> _Task to carry out_
For the data below, work out how many lines include the string "integrations" and report only the number.

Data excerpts

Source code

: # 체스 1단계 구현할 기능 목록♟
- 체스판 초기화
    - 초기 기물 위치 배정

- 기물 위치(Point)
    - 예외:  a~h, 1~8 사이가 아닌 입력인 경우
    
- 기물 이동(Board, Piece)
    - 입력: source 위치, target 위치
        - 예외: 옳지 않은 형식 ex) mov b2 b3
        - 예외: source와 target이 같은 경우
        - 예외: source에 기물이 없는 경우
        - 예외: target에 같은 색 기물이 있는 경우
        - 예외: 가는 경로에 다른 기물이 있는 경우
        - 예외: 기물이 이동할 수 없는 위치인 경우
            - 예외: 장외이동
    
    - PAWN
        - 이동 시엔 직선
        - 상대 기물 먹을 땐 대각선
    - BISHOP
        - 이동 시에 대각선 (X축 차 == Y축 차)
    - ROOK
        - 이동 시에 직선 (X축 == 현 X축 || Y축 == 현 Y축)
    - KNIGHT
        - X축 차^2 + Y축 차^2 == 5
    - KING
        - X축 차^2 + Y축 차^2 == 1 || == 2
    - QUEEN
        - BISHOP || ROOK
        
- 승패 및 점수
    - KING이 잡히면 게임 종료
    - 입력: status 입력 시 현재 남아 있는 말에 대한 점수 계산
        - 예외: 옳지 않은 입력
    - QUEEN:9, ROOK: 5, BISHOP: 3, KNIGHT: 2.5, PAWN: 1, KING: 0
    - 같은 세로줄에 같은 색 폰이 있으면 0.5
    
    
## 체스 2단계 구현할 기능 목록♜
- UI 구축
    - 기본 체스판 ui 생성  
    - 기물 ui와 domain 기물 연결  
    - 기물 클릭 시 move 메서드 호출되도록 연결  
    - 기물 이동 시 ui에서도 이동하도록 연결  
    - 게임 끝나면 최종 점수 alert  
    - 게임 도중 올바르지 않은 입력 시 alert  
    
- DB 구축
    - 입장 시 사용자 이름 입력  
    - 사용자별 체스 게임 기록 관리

--

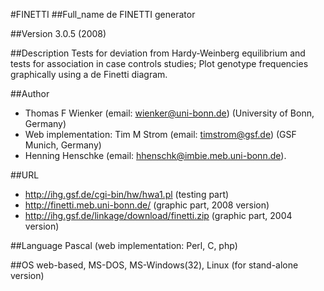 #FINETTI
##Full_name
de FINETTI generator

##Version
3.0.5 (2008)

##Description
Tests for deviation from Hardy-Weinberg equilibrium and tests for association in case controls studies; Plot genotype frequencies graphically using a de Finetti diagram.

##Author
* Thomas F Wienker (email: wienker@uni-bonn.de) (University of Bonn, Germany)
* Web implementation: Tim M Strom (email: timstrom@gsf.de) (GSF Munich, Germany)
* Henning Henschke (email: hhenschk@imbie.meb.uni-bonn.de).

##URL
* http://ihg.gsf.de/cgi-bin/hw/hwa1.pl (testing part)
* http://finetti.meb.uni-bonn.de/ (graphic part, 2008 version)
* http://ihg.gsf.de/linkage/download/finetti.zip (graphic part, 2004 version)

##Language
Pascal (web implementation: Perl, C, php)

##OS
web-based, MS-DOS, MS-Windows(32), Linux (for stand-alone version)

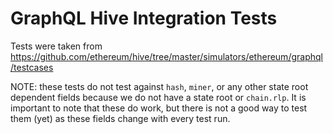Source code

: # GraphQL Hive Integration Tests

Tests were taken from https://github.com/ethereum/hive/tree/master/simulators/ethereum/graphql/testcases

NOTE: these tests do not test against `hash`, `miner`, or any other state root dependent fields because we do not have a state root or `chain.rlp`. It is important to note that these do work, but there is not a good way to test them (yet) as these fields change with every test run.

...

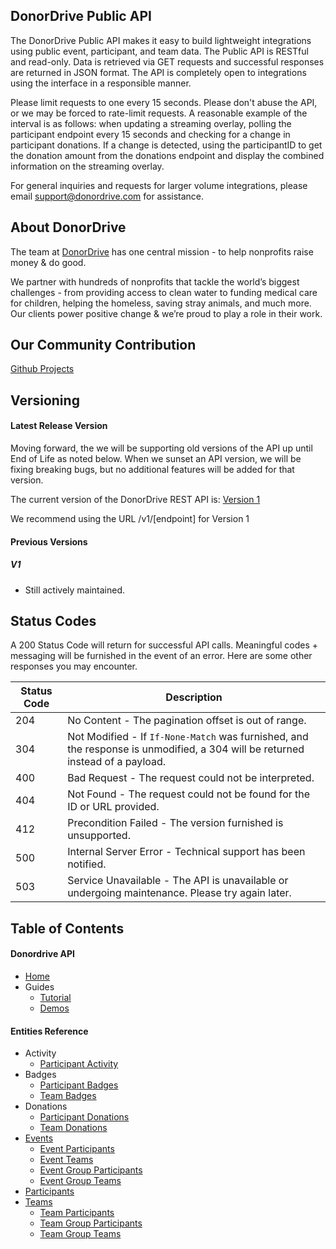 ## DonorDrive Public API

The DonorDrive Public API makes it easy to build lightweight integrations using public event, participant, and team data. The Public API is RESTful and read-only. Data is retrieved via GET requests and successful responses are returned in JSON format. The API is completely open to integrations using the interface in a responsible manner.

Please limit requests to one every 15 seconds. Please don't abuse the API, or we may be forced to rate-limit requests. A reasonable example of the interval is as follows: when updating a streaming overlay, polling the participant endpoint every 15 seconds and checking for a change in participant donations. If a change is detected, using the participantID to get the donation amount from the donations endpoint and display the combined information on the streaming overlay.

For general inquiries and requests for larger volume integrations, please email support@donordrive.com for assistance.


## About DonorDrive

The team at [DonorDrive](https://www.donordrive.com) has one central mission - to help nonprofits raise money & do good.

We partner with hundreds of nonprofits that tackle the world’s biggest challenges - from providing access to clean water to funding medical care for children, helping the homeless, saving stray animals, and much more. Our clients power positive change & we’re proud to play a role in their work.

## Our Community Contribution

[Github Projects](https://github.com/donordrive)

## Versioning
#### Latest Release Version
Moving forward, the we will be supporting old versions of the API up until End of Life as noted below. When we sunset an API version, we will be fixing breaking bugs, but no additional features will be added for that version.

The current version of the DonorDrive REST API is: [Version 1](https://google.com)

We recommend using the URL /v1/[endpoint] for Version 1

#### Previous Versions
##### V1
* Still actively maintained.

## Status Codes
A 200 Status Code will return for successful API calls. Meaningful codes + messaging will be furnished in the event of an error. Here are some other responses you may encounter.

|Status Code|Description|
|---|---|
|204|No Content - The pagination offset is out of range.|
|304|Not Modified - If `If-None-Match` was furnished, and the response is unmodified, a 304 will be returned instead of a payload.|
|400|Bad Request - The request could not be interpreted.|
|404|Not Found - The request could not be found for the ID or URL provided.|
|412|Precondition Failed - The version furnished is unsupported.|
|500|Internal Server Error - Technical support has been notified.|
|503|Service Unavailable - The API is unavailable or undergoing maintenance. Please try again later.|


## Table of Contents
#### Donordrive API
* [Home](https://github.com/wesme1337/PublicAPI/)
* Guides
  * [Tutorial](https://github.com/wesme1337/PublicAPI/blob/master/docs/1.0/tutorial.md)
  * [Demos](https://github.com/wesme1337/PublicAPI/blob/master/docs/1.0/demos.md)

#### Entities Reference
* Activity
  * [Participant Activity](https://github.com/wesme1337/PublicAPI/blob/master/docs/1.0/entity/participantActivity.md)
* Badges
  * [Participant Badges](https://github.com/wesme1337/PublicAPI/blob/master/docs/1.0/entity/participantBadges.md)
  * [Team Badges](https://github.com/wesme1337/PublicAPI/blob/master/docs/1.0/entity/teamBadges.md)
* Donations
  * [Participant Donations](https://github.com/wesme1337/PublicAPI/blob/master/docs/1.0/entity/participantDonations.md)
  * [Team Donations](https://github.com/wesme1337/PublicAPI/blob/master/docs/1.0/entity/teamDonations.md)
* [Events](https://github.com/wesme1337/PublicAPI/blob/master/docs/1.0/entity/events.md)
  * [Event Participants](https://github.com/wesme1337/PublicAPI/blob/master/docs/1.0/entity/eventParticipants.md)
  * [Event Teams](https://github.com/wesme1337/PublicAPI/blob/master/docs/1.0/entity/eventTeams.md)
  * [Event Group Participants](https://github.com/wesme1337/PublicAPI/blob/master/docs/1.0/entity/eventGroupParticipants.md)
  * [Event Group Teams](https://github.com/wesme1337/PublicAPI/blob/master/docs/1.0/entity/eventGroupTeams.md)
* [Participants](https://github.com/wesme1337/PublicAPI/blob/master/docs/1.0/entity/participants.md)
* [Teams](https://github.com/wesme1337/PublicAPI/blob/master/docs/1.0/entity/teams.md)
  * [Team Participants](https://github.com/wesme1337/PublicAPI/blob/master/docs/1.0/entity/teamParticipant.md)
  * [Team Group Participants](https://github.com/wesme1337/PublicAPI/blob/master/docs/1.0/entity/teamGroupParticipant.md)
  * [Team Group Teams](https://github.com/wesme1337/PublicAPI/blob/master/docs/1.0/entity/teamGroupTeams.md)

> _Written response_
2